Shares of free-trading app Robinhood dropped more than 10 percent moments after debuting on the Nasdaq stock exchange at $38 a share on Thursday.
Trading in the app — known for its role in the “Reddit Rally” retail trading phenomenon that pushed shares of GameStop to new heights earlier this year — kicked off around 12:30 p.m. Thursday at the low end of its $38-to-$42 IPO price range.
Shares quickly fell to as low as $33.35 a share before rebounding slightly. The stock recently traded down 4.5 percent to $36.27 a share, giving it a valuation of $30 billion.
“This kind of trading isn’t unusual for an open — especially for a company this controversial,” said Tim Anderson, managing director at TJM investments.
Still, the IPO is being closely watched in part because Robinhood went public despite a slew of potential regulatory challenges. The company’s CEO was called to testify before Congress after it halted trading in stocks popular with the Reddit Rally crowd, like GameStop and AMC, resulting in questions about its business model.
President Biden’s SEC chief Gary Gensler, meanwhile, has vowed to look into the company’s practice of selling customer order flow to high-speed trading firms like Citadel. “There are costs,” Gensler has said of Roinhood’s no-fee trading promises. “The costs are below the surface.”
And as The Post reported on Wednesday, both retail and institutional traders have been abuzz over the potential short possibilities surrounding the IPO.
Robinhood began trading on Nasdaq under the ticker HOOD after selling 52.4 million shares at $38 a piece, helping it raise $2 billion and giving it a valuation of $32 billion.
The pre-IPO valuation marked a massive jump from the company’s $11.7 billion valuation in September.
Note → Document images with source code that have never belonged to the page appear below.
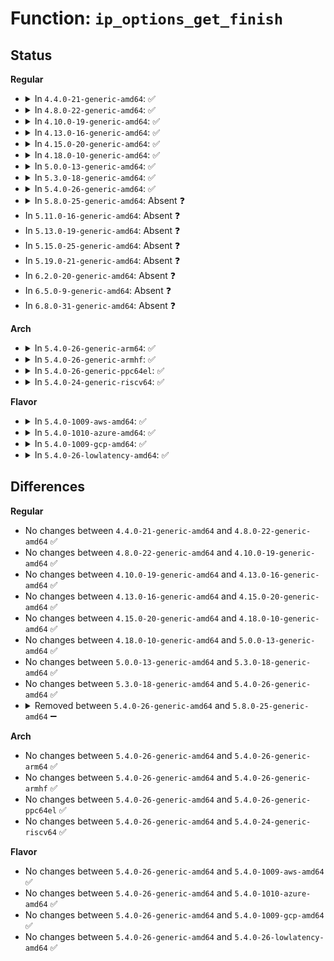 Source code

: # Function: <code>ip_options_get_finish</code>

## Status
<b>Regular</b>
<ul>
<li>
<details>
<summary>In <code>4.4.0-21-generic-amd64</code>: ✅</summary>

```c
int ip_options_get_finish(struct net * net, struct ip_options_rcu * * optp, struct ip_options_rcu * opt, int optlen)
```

```json
{
  "name": "ip_options_get_finish",
  "collision_type": "Unique Static",
  "inline_type": "No",
  "funcs": [
    {
      "addr": 18446744071586558688,
      "name": "ip_options_get_finish",
      "external": false,
      "loc": "net/ipv4/ip_options.c:519",
      "file": "net/ipv4/ip_options.c",
      "inline": "seen, unknown",
      "caller_inline": [],
      "caller_func": [
        "net/ipv4/ip_options.c:ip_options_get_from_user",
        "net/ipv4/ip_options.c:ip_options_get"
      ]
    }
  ],
  "symbols": [
    {
      "addr": 18446744071586558688,
      "name": "ip_options_get_finish",
      "section": ".text",
      "bind": "STB_LOCAL",
      "size": 101
    }
  ]
}
```
</details>
</li>
<li>
<details>
<summary>In <code>4.8.0-22-generic-amd64</code>: ✅</summary>

```c
int ip_options_get_finish(struct net * net, struct ip_options_rcu * * optp, struct ip_options_rcu * opt, int optlen)
```

```json
{
  "name": "ip_options_get_finish",
  "collision_type": "Unique Static",
  "inline_type": "No",
  "funcs": [
    {
      "addr": 18446744071587001824,
      "name": "ip_options_get_finish",
      "external": false,
      "loc": "net/ipv4/ip_options.c:517",
      "file": "net/ipv4/ip_options.c",
      "inline": "seen, unknown",
      "caller_inline": [],
      "caller_func": [
        "net/ipv4/ip_options.c:ip_options_get",
        "net/ipv4/ip_options.c:ip_options_get_from_user"
      ]
    }
  ],
  "symbols": [
    {
      "addr": 18446744071587001824,
      "name": "ip_options_get_finish",
      "section": ".text",
      "bind": "STB_LOCAL",
      "size": 101
    }
  ]
}
```
</details>
</li>
<li>
<details>
<summary>In <code>4.10.0-19-generic-amd64</code>: ✅</summary>

```c
int ip_options_get_finish(struct net * net, struct ip_options_rcu * * optp, struct ip_options_rcu * opt, int optlen)
```

```json
{
  "name": "ip_options_get_finish",
  "collision_type": "Unique Static",
  "inline_type": "No",
  "funcs": [
    {
      "addr": 18446744071587197136,
      "name": "ip_options_get_finish",
      "external": false,
      "loc": "net/ipv4/ip_options.c:517",
      "file": "net/ipv4/ip_options.c",
      "inline": "seen, unknown",
      "caller_inline": [],
      "caller_func": [
        "net/ipv4/ip_options.c:ip_options_get",
        "net/ipv4/ip_options.c:ip_options_get_from_user"
      ]
    }
  ],
  "symbols": [
    {
      "addr": 18446744071587197136,
      "name": "ip_options_get_finish",
      "section": ".text",
      "bind": "STB_LOCAL",
      "size": 101
    }
  ]
}
```
</details>
</li>
<li>
<details>
<summary>In <code>4.13.0-16-generic-amd64</code>: ✅</summary>

```c
int ip_options_get_finish(struct net * net, struct ip_options_rcu * * optp, struct ip_options_rcu * opt, int optlen)
```

```json
{
  "name": "ip_options_get_finish",
  "collision_type": "Unique Static",
  "inline_type": "No",
  "funcs": [
    {
      "addr": 18446744071587329200,
      "name": "ip_options_get_finish",
      "external": false,
      "loc": "net/ipv4/ip_options.c:517",
      "file": "net/ipv4/ip_options.c",
      "inline": "seen, unknown",
      "caller_inline": [],
      "caller_func": [
        "net/ipv4/ip_options.c:ip_options_get",
        "net/ipv4/ip_options.c:ip_options_get_from_user"
      ]
    }
  ],
  "symbols": [
    {
      "addr": 18446744071587329200,
      "name": "ip_options_get_finish",
      "section": ".text",
      "bind": "STB_LOCAL",
      "size": 101
    }
  ]
}
```
</details>
</li>
<li>
<details>
<summary>In <code>4.15.0-20-generic-amd64</code>: ✅</summary>

```c
int ip_options_get_finish(struct net * net, struct ip_options_rcu * * optp, struct ip_options_rcu * opt, int optlen)
```

```json
{
  "name": "ip_options_get_finish",
  "collision_type": "Unique Static",
  "inline_type": "No",
  "funcs": [
    {
      "addr": 18446744071587849840,
      "name": "ip_options_get_finish",
      "external": false,
      "loc": "net/ipv4/ip_options.c:515",
      "file": "net/ipv4/ip_options.c",
      "inline": "seen, unknown",
      "caller_inline": [],
      "caller_func": [
        "net/ipv4/ip_options.c:ip_options_get",
        "net/ipv4/ip_options.c:ip_options_get_from_user"
      ]
    }
  ],
  "symbols": [
    {
      "addr": 18446744071587849840,
      "name": "ip_options_get_finish",
      "section": ".text",
      "bind": "STB_LOCAL",
      "size": 101
    }
  ]
}
```
</details>
</li>
<li>
<details>
<summary>In <code>4.18.0-10-generic-amd64</code>: ✅</summary>

```c
int ip_options_get_finish(struct net * net, struct ip_options_rcu * * optp, struct ip_options_rcu * opt, int optlen)
```

```json
{
  "name": "ip_options_get_finish",
  "collision_type": "Unique Static",
  "inline_type": "No",
  "funcs": [
    {
      "addr": 18446744071588194640,
      "name": "ip_options_get_finish",
      "external": false,
      "loc": "net/ipv4/ip_options.c:515",
      "file": "net/ipv4/ip_options.c",
      "inline": "seen, unknown",
      "caller_inline": [],
      "caller_func": [
        "net/ipv4/ip_options.c:ip_options_get",
        "net/ipv4/ip_options.c:ip_options_get_from_user"
      ]
    }
  ],
  "symbols": [
    {
      "addr": 18446744071588194640,
      "name": "ip_options_get_finish",
      "section": ".text",
      "bind": "STB_LOCAL",
      "size": 101
    }
  ]
}
```
</details>
</li>
<li>
<details>
<summary>In <code>5.0.0-13-generic-amd64</code>: ✅</summary>

```c
int ip_options_get_finish(struct net * net, struct ip_options_rcu * * optp, struct ip_options_rcu * opt, int optlen)
```

```json
{
  "name": "ip_options_get_finish",
  "collision_type": "Unique Static",
  "inline_type": "No",
  "funcs": [
    {
      "addr": 18446744071588382992,
      "name": "ip_options_get_finish",
      "external": false,
      "loc": "net/ipv4/ip_options.c:527",
      "file": "net/ipv4/ip_options.c",
      "inline": "seen, unknown",
      "caller_inline": [],
      "caller_func": [
        "net/ipv4/ip_options.c:ip_options_get",
        "net/ipv4/ip_options.c:ip_options_get_from_user"
      ]
    }
  ],
  "symbols": [
    {
      "addr": 18446744071588382992,
      "name": "ip_options_get_finish",
      "section": ".text",
      "bind": "STB_LOCAL",
      "size": 101
    }
  ]
}
```
</details>
</li>
<li>
<details>
<summary>In <code>5.3.0-18-generic-amd64</code>: ✅</summary>

```c
int ip_options_get_finish(struct net * net, struct ip_options_rcu * * optp, struct ip_options_rcu * opt, int optlen)
```

```json
{
  "name": "ip_options_get_finish",
  "collision_type": "Unique Static",
  "inline_type": "No",
  "funcs": [
    {
      "addr": 18446744071588781504,
      "name": "ip_options_get_finish",
      "external": false,
      "loc": "net/ipv4/ip_options.c:528",
      "file": "net/ipv4/ip_options.c",
      "inline": "seen, unknown",
      "caller_inline": [],
      "caller_func": [
        "net/ipv4/ip_options.c:ip_options_get",
        "net/ipv4/ip_options.c:ip_options_get_from_user"
      ]
    }
  ],
  "symbols": [
    {
      "addr": 18446744071588781504,
      "name": "ip_options_get_finish",
      "section": ".text",
      "bind": "STB_LOCAL",
      "size": 98
    }
  ]
}
```
</details>
</li>
<li>
<details>
<summary>In <code>5.4.0-26-generic-amd64</code>: ✅</summary>

```c
int ip_options_get_finish(struct net * net, struct ip_options_rcu * * optp, struct ip_options_rcu * opt, int optlen)
```

```json
{
  "name": "ip_options_get_finish",
  "collision_type": "Unique Static",
  "inline_type": "No",
  "funcs": [
    {
      "addr": 18446744071589005088,
      "name": "ip_options_get_finish",
      "external": false,
      "loc": "net/ipv4/ip_options.c:528",
      "file": "net/ipv4/ip_options.c",
      "inline": "seen, unknown",
      "caller_inline": [],
      "caller_func": [
        "net/ipv4/ip_options.c:ip_options_get",
        "net/ipv4/ip_options.c:ip_options_get_from_user"
      ]
    }
  ],
  "symbols": [
    {
      "addr": 18446744071589005088,
      "name": "ip_options_get_finish",
      "section": ".text",
      "bind": "STB_LOCAL",
      "size": 98
    }
  ]
}
```
</details>
</li>
<li>
<details>
<summary>In <code>5.8.0-25-generic-amd64</code>: Absent ❓</summary>

```json
{
  "name": "ip_options_get_finish",
  "collision_type": "Unique Static",
  "inline_type": "Full",
  "funcs": [
    {
      "addr": 0,
      "name": "ip_options_get_finish",
      "external": false,
      "loc": "net/ipv4/ip_options.c:528",
      "file": "net/ipv4/ip_options.c",
      "inline": "not declared, inlined",
      "caller_inline": [
        "net/ipv4/ip_options.c:ip_options_get",
        "net/ipv4/ip_options.c:ip_options_get_from_user"
      ],
      "caller_func": []
    }
  ],
  "symbols": []
}
```
</details>
</li>
<li>
In <code>5.11.0-16-generic-amd64</code>: Absent ❓
</li>
<li>
In <code>5.13.0-19-generic-amd64</code>: Absent ❓
</li>
<li>
In <code>5.15.0-25-generic-amd64</code>: Absent ❓
</li>
<li>
In <code>5.19.0-21-generic-amd64</code>: Absent ❓
</li>
<li>
In <code>6.2.0-20-generic-amd64</code>: Absent ❓
</li>
<li>
In <code>6.5.0-9-generic-amd64</code>: Absent ❓
</li>
<li>
In <code>6.8.0-31-generic-amd64</code>: Absent ❓
</li>
</ul>
<b>Arch</b>
<ul>
<li>
<details>
<summary>In <code>5.4.0-26-generic-arm64</code>: ✅</summary>

```c
int ip_options_get_finish(struct net * net, struct ip_options_rcu * * optp, struct ip_options_rcu * opt, int optlen)
```

```json
{
  "name": "ip_options_get_finish",
  "collision_type": "Unique Static",
  "inline_type": "No",
  "funcs": [
    {
      "addr": 18446603336502611160,
      "name": "ip_options_get_finish",
      "external": false,
      "loc": "net/ipv4/ip_options.c:528",
      "file": "net/ipv4/ip_options.c",
      "inline": "seen, unknown",
      "caller_inline": [],
      "caller_func": [
        "net/ipv4/ip_options.c:ip_options_get",
        "net/ipv4/ip_options.c:ip_options_get_from_user"
      ]
    }
  ],
  "symbols": [
    {
      "addr": 18446603336502611160,
      "name": "ip_options_get_finish",
      "section": ".text",
      "bind": "STB_LOCAL",
      "size": 148
    }
  ]
}
```
</details>
</li>
<li>
<details>
<summary>In <code>5.4.0-26-generic-armhf</code>: ✅</summary>

```c
int ip_options_get_finish(struct net * net, struct ip_options_rcu * * optp, struct ip_options_rcu * opt, int optlen)
```

```json
{
  "name": "ip_options_get_finish",
  "collision_type": "Unique Static",
  "inline_type": "No",
  "funcs": [
    {
      "addr": 3235317460,
      "name": "ip_options_get_finish",
      "external": false,
      "loc": "net/ipv4/ip_options.c:528",
      "file": "net/ipv4/ip_options.c",
      "inline": "seen, unknown",
      "caller_inline": [],
      "caller_func": [
        "net/ipv4/ip_options.c:ip_options_get",
        "net/ipv4/ip_options.c:ip_options_get_from_user"
      ]
    }
  ],
  "symbols": [
    {
      "addr": 3235317460,
      "name": "ip_options_get_finish",
      "section": ".text",
      "bind": "STB_LOCAL",
      "size": 144
    }
  ]
}
```
</details>
</li>
<li>
<details>
<summary>In <code>5.4.0-26-generic-ppc64el</code>: ✅</summary>

```c
int ip_options_get_finish(struct net * net, struct ip_options_rcu * * optp, struct ip_options_rcu * opt, int optlen)
```

```json
{
  "name": "ip_options_get_finish",
  "collision_type": "Unique Static",
  "inline_type": "No",
  "funcs": [
    {
      "addr": 13835058055296204576,
      "name": "ip_options_get_finish",
      "external": false,
      "loc": "net/ipv4/ip_options.c:528",
      "file": "net/ipv4/ip_options.c",
      "inline": "seen, unknown",
      "caller_inline": [],
      "caller_func": [
        "net/ipv4/ip_options.c:ip_options_get",
        "net/ipv4/ip_options.c:ip_options_get_from_user"
      ]
    }
  ],
  "symbols": [
    {
      "addr": 13835058055296204576,
      "name": "ip_options_get_finish",
      "section": ".text",
      "bind": "STB_LOCAL",
      "size": 232
    }
  ]
}
```
</details>
</li>
<li>
<details>
<summary>In <code>5.4.0-24-generic-riscv64</code>: ✅</summary>

```c
int ip_options_get_finish(struct net * net, struct ip_options_rcu * * optp, struct ip_options_rcu * opt, int optlen)
```

```json
{
  "name": "ip_options_get_finish",
  "collision_type": "Unique Static",
  "inline_type": "No",
  "funcs": [
    {
      "addr": 18446743936278761212,
      "name": "ip_options_get_finish",
      "external": false,
      "loc": "net/ipv4/ip_options.c:528",
      "file": "net/ipv4/ip_options.c",
      "inline": "seen, unknown",
      "caller_inline": [],
      "caller_func": [
        "net/ipv4/ip_options.c:ip_options_get",
        "net/ipv4/ip_options.c:ip_options_get_from_user"
      ]
    }
  ],
  "symbols": [
    {
      "addr": 18446743936278761212,
      "name": "ip_options_get_finish",
      "section": ".text",
      "bind": "STB_LOCAL",
      "size": 132
    }
  ]
}
```
</details>
</li>
</ul>
<b>Flavor</b>
<ul>
<li>
<details>
<summary>In <code>5.4.0-1009-aws-amd64</code>: ✅</summary>

```c
int ip_options_get_finish(struct net * net, struct ip_options_rcu * * optp, struct ip_options_rcu * opt, int optlen)
```

```json
{
  "name": "ip_options_get_finish",
  "collision_type": "Unique Static",
  "inline_type": "No",
  "funcs": [
    {
      "addr": 18446744071588611472,
      "name": "ip_options_get_finish",
      "external": false,
      "loc": "net/ipv4/ip_options.c:528",
      "file": "net/ipv4/ip_options.c",
      "inline": "seen, unknown",
      "caller_inline": [],
      "caller_func": [
        "net/ipv4/ip_options.c:ip_options_get",
        "net/ipv4/ip_options.c:ip_options_get_from_user"
      ]
    }
  ],
  "symbols": [
    {
      "addr": 18446744071588611472,
      "name": "ip_options_get_finish",
      "section": ".text",
      "bind": "STB_LOCAL",
      "size": 98
    }
  ]
}
```
</details>
</li>
<li>
<details>
<summary>In <code>5.4.0-1010-azure-amd64</code>: ✅</summary>

```c
int ip_options_get_finish(struct net * net, struct ip_options_rcu * * optp, struct ip_options_rcu * opt, int optlen)
```

```json
{
  "name": "ip_options_get_finish",
  "collision_type": "Unique Static",
  "inline_type": "No",
  "funcs": [
    {
      "addr": 18446744071588323456,
      "name": "ip_options_get_finish",
      "external": false,
      "loc": "net/ipv4/ip_options.c:528",
      "file": "net/ipv4/ip_options.c",
      "inline": "seen, unknown",
      "caller_inline": [],
      "caller_func": [
        "net/ipv4/ip_options.c:ip_options_get",
        "net/ipv4/ip_options.c:ip_options_get_from_user"
      ]
    }
  ],
  "symbols": [
    {
      "addr": 18446744071588323456,
      "name": "ip_options_get_finish",
      "section": ".text",
      "bind": "STB_LOCAL",
      "size": 98
    }
  ]
}
```
</details>
</li>
<li>
<details>
<summary>In <code>5.4.0-1009-gcp-amd64</code>: ✅</summary>

```c
int ip_options_get_finish(struct net * net, struct ip_options_rcu * * optp, struct ip_options_rcu * opt, int optlen)
```

```json
{
  "name": "ip_options_get_finish",
  "collision_type": "Unique Static",
  "inline_type": "No",
  "funcs": [
    {
      "addr": 18446744071589047648,
      "name": "ip_options_get_finish",
      "external": false,
      "loc": "net/ipv4/ip_options.c:528",
      "file": "net/ipv4/ip_options.c",
      "inline": "seen, unknown",
      "caller_inline": [],
      "caller_func": [
        "net/ipv4/ip_options.c:ip_options_get",
        "net/ipv4/ip_options.c:ip_options_get_from_user"
      ]
    }
  ],
  "symbols": [
    {
      "addr": 18446744071589047648,
      "name": "ip_options_get_finish",
      "section": ".text",
      "bind": "STB_LOCAL",
      "size": 98
    }
  ]
}
```
</details>
</li>
<li>
<details>
<summary>In <code>5.4.0-26-lowlatency-amd64</code>: ✅</summary>

```c
int ip_options_get_finish(struct net * net, struct ip_options_rcu * * optp, struct ip_options_rcu * opt, int optlen)
```

```json
{
  "name": "ip_options_get_finish",
  "collision_type": "Unique Static",
  "inline_type": "No",
  "funcs": [
    {
      "addr": 18446744071589086816,
      "name": "ip_options_get_finish",
      "external": false,
      "loc": "net/ipv4/ip_options.c:528",
      "file": "net/ipv4/ip_options.c",
      "inline": "seen, unknown",
      "caller_inline": [],
      "caller_func": [
        "net/ipv4/ip_options.c:ip_options_get",
        "net/ipv4/ip_options.c:ip_options_get_from_user"
      ]
    }
  ],
  "symbols": [
    {
      "addr": 18446744071589086816,
      "name": "ip_options_get_finish",
      "section": ".text",
      "bind": "STB_LOCAL",
      "size": 98
    }
  ]
}
```
</details>
</li>
</ul>

## Differences
<b>Regular</b>
<ul>
<li>
No changes between <code>4.4.0-21-generic-amd64</code> and <code>4.8.0-22-generic-amd64</code> ✅
</li>
<li>
No changes between <code>4.8.0-22-generic-amd64</code> and <code>4.10.0-19-generic-amd64</code> ✅
</li>
<li>
No changes between <code>4.10.0-19-generic-amd64</code> and <code>4.13.0-16-generic-amd64</code> ✅
</li>
<li>
No changes between <code>4.13.0-16-generic-amd64</code> and <code>4.15.0-20-generic-amd64</code> ✅
</li>
<li>
No changes between <code>4.15.0-20-generic-amd64</code> and <code>4.18.0-10-generic-amd64</code> ✅
</li>
<li>
No changes between <code>4.18.0-10-generic-amd64</code> and <code>5.0.0-13-generic-amd64</code> ✅
</li>
<li>
No changes between <code>5.0.0-13-generic-amd64</code> and <code>5.3.0-18-generic-amd64</code> ✅
</li>
<li>
No changes between <code>5.3.0-18-generic-amd64</code> and <code>5.4.0-26-generic-amd64</code> ✅
</li>
<li>
<details>
<summary>Removed between <code>5.4.0-26-generic-amd64</code> and <code>5.8.0-25-generic-amd64</code> ➖</summary>

```c
int ip_options_get_finish(struct net * net, struct ip_options_rcu * * optp, struct ip_options_rcu * opt, int optlen)
```
</details>
</li>
</ul>
<b>Arch</b>
<ul>
<li>
No changes between <code>5.4.0-26-generic-amd64</code> and <code>5.4.0-26-generic-arm64</code> ✅
</li>
<li>
No changes between <code>5.4.0-26-generic-amd64</code> and <code>5.4.0-26-generic-armhf</code> ✅
</li>
<li>
No changes between <code>5.4.0-26-generic-amd64</code> and <code>5.4.0-26-generic-ppc64el</code> ✅
</li>
<li>
No changes between <code>5.4.0-26-generic-amd64</code> and <code>5.4.0-24-generic-riscv64</code> ✅
</li>
</ul>
<b>Flavor</b>
<ul>
<li>
No changes between <code>5.4.0-26-generic-amd64</code> and <code>5.4.0-1009-aws-amd64</code> ✅
</li>
<li>
No changes between <code>5.4.0-26-generic-amd64</code> and <code>5.4.0-1010-azure-amd64</code> ✅
</li>
<li>
No changes between <code>5.4.0-26-generic-amd64</code> and <code>5.4.0-1009-gcp-amd64</code> ✅
</li>
<li>
No changes between <code>5.4.0-26-generic-amd64</code> and <code>5.4.0-26-lowlatency-amd64</code> ✅
</li>
</ul>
It now boasts 18 million users and a net profit of $7.5 billion last year.
Robinhood, which has made it a mission to “democratize finance,” also sought to democratize its IPO led by banks Goldman Sachs and JPMorgan.
In a nod to its retail investors, Robinhood set aside around 20 to 30 percent of its shares so users could buy stock at its listing price before it begins trading.